I agree with you! I am well aware of the scope and ambition. Though my position is simply just that we don't really need to, and we could exploit this current excitement or hype wave to better effect if we didn't spend a month first making a bot that simply knows that a stone is a point, potentially wasting a ton of GPU-cycles. That was my point at the end there. I am sorry if I came across differently. For the record, I am still very excited.

And please, that 39k network was just a single step. Are you expecting an ever-improving network? You're going to see a lot of failed networks. Why bother with single one?

Am I expecting ever-improving network? Of course not. Will we see a lot of failed networks? Sure. Why bother with a single one? I wanted to post this long before the 38k-network was trained, simply because I thought that all this is unnecessary. I held back because since everyone was so excited and there was a storm of spam and suggestions and comments. So even now I feel like apologizing for adding to it. But this is not me panicking and trying to pull some random crazy idea out of my ass because of a single training step failure. Again: it was simply a suggestion to stop wasting so much computing power by following the very letter of the Nature-paper, because we presumably do not care so much about Google's primary point, we want to train an actual Go AI (that may be strong and qualitatively different than bots trained on human games), not wage an elaborate PR campaign about AI to the educated public.

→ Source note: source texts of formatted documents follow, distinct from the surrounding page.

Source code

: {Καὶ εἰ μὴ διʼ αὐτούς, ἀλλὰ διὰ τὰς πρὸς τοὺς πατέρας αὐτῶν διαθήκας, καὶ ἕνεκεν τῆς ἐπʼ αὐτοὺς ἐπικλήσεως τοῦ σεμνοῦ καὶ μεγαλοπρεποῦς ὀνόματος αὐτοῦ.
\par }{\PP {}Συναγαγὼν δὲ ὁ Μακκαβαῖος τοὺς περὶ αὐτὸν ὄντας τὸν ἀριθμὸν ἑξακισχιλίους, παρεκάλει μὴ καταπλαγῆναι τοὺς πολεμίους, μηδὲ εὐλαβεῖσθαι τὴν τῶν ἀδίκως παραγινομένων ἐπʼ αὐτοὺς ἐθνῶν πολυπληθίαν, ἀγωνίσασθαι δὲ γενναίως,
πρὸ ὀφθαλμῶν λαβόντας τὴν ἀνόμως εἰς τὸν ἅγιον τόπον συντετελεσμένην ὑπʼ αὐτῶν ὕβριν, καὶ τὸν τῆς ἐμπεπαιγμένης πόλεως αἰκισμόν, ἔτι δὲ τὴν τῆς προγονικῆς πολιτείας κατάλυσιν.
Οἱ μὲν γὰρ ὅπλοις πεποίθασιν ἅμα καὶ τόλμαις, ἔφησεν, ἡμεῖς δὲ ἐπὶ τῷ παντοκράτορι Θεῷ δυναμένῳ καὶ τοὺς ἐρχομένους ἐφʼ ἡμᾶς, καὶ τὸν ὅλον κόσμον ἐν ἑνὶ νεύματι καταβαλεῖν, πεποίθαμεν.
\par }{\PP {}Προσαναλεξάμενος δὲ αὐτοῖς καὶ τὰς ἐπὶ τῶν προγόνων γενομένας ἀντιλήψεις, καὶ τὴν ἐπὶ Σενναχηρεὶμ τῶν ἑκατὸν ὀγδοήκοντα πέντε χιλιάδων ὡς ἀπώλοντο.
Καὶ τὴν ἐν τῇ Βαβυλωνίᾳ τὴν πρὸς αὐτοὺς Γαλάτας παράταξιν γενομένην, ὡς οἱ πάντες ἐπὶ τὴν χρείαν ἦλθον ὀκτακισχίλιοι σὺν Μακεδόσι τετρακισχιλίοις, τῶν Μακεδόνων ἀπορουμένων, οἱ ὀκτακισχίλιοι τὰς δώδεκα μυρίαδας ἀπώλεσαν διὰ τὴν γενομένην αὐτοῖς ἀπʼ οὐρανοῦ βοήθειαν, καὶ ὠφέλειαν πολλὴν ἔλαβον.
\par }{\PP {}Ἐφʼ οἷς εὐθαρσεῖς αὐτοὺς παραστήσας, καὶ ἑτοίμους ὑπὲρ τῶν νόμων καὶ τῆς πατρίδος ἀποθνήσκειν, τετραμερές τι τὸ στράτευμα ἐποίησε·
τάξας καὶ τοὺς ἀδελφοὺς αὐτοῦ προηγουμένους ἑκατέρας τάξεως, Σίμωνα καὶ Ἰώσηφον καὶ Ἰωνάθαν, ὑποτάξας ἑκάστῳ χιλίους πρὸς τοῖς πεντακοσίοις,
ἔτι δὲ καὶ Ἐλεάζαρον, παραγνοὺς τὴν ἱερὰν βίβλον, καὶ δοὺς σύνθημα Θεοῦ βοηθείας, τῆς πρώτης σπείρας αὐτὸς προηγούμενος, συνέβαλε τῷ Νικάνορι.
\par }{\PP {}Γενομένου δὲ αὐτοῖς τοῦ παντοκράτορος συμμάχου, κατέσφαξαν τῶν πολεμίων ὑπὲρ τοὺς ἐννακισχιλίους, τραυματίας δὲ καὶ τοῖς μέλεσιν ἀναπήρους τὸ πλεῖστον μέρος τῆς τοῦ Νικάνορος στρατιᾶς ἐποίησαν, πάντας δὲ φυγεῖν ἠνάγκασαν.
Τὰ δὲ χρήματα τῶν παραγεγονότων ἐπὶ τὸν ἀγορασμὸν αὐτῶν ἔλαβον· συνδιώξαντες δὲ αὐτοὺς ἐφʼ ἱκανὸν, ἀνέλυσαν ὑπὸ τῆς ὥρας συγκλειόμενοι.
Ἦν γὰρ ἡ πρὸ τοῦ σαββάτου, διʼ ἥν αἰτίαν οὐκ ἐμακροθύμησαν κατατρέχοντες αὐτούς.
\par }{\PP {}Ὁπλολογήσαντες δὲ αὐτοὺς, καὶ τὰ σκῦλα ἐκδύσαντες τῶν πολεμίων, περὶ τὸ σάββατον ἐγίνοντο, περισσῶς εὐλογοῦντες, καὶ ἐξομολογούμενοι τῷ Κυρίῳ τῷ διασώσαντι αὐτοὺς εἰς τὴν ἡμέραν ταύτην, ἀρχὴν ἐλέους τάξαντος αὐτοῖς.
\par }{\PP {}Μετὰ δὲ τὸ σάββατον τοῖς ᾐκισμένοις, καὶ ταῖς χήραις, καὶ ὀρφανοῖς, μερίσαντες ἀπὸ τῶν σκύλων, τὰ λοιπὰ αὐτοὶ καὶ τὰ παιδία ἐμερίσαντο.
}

evanroberts85 commented 6 years ago

I agree that the MCTS is not proving very useful in the end game, and without learning to count the early game is meaningless too. I’d suggest upping the number of payouts significantly, either for the whole game or alternatively just near the end, the beginning for now could be either completely random or use just a small number of payouts. This would I feel bring much faster progrress, even if it meant fewer (but higher quality) games

50

evanroberts85 commented 6 years ago

Another idea would be to look through the games to find those where the MCTS has come up with some useful data (i.e it can clearly see two paths, a losing path and a winning one) then backtrack a few moves then play out another 100 games from that position, hoping to generate a lot more but slightly different games that are also very useful for training.

sethtroisi commented 6 years ago

I found a quick way to looked at the L1 norm of each row perl -anle '$x+=abs($) for(@F);print $.." ".$x; $x=0;' weights.txt perl -anle '$x+=abs($) for(@F);print $x;$x=0;' autogtp/fe3f6afd....

gcp commented 6 years ago
leelaz-19k v leelaz-62k (116/1000 games)
board size: 19   komi: 7.5
             wins              black         white       avg cpu
leelaz-19k     23 19.83%       14 23.73%     9  15.79%    467.12
leelaz-62k     93 80.17%       48 84.21%     45 76.27%    477.19
                               62 53.45%     54 46.55%
kityanhem commented 6 years ago

Horray! Is it 30k now? is it know how to catch a stone?